===== Provided data

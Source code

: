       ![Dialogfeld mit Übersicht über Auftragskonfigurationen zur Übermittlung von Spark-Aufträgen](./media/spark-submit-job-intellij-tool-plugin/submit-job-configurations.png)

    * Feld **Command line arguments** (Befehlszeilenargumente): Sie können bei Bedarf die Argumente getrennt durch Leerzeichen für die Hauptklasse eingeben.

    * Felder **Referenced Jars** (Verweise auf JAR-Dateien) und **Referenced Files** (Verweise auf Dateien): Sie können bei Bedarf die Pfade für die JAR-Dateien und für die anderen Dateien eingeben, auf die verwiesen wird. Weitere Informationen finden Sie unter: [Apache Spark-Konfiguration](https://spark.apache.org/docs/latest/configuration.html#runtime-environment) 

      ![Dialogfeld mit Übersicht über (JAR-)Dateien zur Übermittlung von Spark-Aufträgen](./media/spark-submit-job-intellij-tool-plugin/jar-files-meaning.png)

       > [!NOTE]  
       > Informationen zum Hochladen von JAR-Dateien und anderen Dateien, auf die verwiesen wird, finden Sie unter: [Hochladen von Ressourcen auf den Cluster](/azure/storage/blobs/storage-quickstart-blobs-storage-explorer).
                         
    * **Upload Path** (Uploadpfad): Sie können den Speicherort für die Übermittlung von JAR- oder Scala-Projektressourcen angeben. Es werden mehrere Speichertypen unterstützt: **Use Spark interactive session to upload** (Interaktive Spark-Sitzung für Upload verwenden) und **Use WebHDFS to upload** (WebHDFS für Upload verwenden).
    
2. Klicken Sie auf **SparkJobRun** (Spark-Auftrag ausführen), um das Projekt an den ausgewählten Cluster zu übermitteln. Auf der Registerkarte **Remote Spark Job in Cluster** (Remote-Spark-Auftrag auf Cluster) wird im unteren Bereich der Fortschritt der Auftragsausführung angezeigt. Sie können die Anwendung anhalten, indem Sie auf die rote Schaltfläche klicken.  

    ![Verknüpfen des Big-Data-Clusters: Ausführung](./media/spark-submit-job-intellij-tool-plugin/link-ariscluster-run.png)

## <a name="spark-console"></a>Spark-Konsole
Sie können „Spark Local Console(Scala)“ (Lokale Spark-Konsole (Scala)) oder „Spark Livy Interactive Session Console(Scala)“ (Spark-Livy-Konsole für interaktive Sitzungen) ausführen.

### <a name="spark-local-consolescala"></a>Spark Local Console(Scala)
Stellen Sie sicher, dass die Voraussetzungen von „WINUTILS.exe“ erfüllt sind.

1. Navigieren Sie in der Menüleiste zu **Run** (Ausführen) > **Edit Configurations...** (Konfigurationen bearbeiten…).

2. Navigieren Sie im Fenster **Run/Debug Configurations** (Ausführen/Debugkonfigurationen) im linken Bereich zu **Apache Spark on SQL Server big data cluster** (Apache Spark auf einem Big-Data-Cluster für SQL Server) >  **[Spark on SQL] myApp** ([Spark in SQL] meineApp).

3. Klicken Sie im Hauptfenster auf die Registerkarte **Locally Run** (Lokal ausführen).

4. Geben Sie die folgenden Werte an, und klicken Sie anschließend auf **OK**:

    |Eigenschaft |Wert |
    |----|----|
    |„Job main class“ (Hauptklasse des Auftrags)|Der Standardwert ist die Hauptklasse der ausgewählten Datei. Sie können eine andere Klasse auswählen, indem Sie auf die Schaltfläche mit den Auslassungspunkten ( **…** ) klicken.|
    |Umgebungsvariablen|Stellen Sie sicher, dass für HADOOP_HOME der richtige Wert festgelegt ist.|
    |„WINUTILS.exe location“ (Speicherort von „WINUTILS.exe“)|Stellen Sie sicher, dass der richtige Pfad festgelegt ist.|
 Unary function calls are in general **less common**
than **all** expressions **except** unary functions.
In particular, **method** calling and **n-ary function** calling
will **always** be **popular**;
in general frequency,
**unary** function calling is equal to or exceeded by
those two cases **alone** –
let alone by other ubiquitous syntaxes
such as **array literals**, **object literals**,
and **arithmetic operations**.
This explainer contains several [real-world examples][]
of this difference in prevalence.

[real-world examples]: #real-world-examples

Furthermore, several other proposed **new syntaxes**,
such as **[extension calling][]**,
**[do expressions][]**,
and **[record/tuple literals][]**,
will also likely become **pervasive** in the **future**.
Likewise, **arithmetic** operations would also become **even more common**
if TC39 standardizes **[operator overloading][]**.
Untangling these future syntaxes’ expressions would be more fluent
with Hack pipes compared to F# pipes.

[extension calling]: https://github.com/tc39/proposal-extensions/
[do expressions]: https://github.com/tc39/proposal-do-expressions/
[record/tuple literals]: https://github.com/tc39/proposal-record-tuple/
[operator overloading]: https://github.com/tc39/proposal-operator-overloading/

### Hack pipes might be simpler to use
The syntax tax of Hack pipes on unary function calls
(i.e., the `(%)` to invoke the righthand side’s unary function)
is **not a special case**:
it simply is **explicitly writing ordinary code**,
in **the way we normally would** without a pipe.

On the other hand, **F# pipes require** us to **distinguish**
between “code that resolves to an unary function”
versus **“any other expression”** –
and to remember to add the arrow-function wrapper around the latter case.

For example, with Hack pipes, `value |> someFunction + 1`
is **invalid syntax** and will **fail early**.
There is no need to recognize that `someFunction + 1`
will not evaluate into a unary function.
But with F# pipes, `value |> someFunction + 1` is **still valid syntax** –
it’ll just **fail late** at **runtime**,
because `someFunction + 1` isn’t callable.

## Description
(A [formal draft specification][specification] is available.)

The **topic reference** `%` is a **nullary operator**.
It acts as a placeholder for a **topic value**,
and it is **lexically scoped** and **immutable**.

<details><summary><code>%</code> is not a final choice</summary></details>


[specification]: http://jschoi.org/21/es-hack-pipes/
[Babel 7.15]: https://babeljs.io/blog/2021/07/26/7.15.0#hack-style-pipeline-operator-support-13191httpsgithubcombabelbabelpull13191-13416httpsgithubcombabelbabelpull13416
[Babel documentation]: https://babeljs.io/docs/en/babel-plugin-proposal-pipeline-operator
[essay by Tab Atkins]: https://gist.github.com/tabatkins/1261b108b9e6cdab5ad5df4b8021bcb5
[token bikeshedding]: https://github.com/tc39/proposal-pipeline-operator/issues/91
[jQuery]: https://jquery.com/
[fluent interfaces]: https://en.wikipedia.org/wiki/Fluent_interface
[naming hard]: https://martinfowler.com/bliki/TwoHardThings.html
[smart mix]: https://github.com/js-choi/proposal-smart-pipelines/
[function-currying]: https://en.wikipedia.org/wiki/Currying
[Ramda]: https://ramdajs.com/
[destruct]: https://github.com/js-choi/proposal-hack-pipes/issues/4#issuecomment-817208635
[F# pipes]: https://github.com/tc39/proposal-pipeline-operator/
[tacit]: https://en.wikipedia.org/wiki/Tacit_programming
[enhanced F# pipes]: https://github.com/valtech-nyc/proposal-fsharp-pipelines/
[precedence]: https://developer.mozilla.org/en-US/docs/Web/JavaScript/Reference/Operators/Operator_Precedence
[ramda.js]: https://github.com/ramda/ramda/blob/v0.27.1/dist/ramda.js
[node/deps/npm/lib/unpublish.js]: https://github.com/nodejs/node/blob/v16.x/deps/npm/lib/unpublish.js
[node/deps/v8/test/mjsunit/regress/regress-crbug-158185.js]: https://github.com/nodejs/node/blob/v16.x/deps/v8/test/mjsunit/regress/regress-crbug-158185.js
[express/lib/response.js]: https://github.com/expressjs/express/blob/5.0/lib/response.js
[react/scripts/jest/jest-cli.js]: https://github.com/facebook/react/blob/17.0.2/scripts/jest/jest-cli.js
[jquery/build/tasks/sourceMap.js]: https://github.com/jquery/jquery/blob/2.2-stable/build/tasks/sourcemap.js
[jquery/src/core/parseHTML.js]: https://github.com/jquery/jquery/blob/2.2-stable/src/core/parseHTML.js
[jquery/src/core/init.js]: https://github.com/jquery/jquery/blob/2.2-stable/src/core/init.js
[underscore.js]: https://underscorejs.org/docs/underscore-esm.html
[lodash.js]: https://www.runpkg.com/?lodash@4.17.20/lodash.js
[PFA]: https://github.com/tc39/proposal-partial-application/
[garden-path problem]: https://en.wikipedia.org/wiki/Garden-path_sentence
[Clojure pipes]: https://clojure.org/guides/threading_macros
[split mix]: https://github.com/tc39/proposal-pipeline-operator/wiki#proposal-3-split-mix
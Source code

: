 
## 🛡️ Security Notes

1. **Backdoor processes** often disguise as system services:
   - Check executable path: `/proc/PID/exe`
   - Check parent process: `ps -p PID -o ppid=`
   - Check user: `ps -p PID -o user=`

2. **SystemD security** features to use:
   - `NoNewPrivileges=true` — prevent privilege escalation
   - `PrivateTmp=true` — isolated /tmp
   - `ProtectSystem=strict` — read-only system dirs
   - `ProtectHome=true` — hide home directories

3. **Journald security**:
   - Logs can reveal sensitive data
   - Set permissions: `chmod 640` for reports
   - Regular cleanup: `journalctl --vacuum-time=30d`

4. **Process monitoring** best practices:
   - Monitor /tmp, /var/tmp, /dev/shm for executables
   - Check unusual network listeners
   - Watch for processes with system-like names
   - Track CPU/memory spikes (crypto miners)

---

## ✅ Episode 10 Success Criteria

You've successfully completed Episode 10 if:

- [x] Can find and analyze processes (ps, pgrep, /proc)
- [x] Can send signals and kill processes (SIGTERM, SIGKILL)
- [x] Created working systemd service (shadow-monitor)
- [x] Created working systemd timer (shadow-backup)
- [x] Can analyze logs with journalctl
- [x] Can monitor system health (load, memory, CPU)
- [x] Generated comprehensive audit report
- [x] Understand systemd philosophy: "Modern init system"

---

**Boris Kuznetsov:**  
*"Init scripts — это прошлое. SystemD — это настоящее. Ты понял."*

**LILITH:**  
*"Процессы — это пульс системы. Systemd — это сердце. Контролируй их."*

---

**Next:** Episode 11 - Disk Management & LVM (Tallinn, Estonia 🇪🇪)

==========

#### [Required work]
Your job is to copy out every line from the records above that has the word "alone".

#### [Written response]
those two cases **alone** –
let alone by other ubiquitous syntaxes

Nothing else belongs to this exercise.